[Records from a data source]
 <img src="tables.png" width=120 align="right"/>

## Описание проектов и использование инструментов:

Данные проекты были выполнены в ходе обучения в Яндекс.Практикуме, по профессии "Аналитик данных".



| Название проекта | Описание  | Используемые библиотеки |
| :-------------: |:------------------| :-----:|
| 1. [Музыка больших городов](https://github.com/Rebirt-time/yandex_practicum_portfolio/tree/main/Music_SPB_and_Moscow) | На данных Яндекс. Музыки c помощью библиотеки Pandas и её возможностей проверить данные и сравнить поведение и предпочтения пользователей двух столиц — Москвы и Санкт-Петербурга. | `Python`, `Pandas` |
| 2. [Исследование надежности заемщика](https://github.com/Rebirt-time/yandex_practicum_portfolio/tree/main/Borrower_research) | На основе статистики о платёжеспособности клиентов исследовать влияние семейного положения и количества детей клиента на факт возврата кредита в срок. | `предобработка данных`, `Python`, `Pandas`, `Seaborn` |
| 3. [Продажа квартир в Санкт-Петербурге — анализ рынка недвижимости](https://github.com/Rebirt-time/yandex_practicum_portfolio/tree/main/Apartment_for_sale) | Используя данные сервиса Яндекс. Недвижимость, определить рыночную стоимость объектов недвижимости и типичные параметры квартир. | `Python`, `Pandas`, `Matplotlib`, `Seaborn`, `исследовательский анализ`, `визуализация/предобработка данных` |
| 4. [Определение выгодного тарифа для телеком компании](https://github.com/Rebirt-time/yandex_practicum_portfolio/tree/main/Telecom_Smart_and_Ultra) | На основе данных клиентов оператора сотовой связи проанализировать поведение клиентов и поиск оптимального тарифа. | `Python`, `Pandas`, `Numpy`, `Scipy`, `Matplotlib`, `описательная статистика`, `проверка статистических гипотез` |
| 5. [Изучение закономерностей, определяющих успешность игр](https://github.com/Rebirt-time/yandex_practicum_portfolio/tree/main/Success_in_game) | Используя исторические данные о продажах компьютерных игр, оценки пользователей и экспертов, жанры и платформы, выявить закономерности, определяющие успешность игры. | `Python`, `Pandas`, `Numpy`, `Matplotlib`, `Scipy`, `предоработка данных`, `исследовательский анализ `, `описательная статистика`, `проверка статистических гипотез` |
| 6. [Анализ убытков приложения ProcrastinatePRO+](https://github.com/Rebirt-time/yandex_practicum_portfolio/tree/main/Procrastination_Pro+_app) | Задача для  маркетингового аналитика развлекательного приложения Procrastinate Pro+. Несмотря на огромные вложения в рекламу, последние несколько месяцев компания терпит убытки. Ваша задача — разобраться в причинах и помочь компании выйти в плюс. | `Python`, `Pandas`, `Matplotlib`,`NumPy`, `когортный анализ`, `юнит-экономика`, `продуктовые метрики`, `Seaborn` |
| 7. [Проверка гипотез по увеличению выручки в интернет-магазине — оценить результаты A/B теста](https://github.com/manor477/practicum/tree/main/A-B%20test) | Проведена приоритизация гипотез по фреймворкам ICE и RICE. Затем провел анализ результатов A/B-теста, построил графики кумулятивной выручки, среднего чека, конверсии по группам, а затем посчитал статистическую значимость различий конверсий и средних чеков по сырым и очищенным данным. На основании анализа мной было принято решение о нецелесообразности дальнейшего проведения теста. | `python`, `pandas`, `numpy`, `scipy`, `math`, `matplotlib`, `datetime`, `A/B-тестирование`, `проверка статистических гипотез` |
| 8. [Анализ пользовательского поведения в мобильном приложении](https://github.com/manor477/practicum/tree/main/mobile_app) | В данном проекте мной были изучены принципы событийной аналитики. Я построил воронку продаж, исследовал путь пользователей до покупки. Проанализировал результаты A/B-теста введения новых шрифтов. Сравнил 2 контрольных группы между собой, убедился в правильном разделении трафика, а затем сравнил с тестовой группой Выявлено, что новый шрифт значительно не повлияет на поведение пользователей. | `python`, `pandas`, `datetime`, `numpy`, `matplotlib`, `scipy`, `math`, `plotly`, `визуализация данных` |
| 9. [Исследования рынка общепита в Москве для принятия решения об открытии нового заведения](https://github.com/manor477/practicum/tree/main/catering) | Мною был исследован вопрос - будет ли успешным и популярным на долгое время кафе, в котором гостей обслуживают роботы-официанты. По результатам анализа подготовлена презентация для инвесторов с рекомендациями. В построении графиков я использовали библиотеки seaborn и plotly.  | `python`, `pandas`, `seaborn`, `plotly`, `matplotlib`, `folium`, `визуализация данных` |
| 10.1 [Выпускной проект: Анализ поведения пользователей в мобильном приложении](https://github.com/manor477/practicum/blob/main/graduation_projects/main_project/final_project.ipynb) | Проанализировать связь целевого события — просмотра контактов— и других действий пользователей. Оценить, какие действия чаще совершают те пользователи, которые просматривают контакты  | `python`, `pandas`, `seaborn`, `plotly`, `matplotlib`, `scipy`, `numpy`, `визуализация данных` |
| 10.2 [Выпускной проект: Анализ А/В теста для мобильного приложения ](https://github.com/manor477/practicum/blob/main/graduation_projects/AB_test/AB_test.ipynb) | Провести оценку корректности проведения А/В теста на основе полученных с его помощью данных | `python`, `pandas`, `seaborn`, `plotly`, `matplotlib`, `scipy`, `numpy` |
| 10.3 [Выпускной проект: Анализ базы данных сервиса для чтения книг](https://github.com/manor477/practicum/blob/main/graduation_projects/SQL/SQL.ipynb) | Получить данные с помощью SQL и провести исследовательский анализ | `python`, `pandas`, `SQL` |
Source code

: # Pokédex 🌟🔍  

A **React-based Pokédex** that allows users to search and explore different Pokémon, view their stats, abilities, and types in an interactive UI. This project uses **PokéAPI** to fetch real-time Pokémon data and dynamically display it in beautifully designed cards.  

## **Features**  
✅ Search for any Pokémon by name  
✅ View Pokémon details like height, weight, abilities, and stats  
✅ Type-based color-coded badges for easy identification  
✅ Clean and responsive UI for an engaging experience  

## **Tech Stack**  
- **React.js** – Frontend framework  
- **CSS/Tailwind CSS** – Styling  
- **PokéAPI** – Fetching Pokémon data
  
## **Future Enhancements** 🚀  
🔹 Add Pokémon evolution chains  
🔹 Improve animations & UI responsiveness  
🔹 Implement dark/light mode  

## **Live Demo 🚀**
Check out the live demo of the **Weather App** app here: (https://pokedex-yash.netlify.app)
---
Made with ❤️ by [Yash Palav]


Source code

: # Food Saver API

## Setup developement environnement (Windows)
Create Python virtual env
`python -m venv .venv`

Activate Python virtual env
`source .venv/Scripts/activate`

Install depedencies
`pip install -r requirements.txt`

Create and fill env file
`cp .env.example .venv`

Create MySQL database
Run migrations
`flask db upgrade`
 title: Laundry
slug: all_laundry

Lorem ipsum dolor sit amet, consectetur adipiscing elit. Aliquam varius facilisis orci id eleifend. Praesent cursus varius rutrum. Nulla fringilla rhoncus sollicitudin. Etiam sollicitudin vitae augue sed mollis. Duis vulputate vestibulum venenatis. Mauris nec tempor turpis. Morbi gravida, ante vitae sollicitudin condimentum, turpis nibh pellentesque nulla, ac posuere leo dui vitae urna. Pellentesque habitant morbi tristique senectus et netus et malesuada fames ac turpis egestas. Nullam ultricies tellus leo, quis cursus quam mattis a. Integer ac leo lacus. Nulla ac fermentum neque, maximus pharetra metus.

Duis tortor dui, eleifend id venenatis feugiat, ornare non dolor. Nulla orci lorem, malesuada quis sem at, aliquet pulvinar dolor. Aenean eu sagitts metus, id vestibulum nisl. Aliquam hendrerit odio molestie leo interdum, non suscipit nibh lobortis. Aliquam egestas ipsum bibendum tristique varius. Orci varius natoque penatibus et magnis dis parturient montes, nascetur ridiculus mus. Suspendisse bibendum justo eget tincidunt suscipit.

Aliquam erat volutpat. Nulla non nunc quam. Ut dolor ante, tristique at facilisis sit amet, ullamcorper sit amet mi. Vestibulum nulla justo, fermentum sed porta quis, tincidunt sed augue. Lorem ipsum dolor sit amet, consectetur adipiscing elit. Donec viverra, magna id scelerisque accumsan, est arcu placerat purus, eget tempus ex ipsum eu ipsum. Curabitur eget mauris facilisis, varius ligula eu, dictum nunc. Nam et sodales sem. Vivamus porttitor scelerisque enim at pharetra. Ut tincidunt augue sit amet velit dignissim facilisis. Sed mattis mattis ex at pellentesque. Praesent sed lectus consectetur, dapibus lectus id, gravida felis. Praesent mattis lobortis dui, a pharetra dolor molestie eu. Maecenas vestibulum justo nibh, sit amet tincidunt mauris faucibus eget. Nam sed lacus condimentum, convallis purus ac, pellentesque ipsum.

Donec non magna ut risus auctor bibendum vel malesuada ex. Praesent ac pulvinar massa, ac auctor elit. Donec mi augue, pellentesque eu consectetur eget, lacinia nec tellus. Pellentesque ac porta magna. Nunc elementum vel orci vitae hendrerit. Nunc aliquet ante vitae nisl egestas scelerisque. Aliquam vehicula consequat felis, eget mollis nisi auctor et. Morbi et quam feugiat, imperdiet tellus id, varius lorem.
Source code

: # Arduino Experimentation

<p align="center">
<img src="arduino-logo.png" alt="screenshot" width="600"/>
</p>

> _Your objective_: Above are the records; print exactly the lines from the line with "Данные проекты были" to the line with "1. [Музыка больших", including both, and nothing else.

> _Your solution_:
Данные проекты были выполнены в ходе обучения в Яндекс.Практикуме, по профессии "Аналитик данных".



| Название проекта | Описание  | Используемые библиотеки |
| :-------------: |:------------------| :-----:|
| 1. [Музыка больших городов](https://github.com/Rebirt-time/yandex_practicum_portfolio/tree/main/Music_SPB_and_Moscow) | На данных Яндекс. Музыки c помощью библиотеки Pandas и её возможностей проверить данные и сравнить поведение и предпочтения пользователей двух столиц — Москвы и Санкт-Петербурга. | `Python`, `Pandas` |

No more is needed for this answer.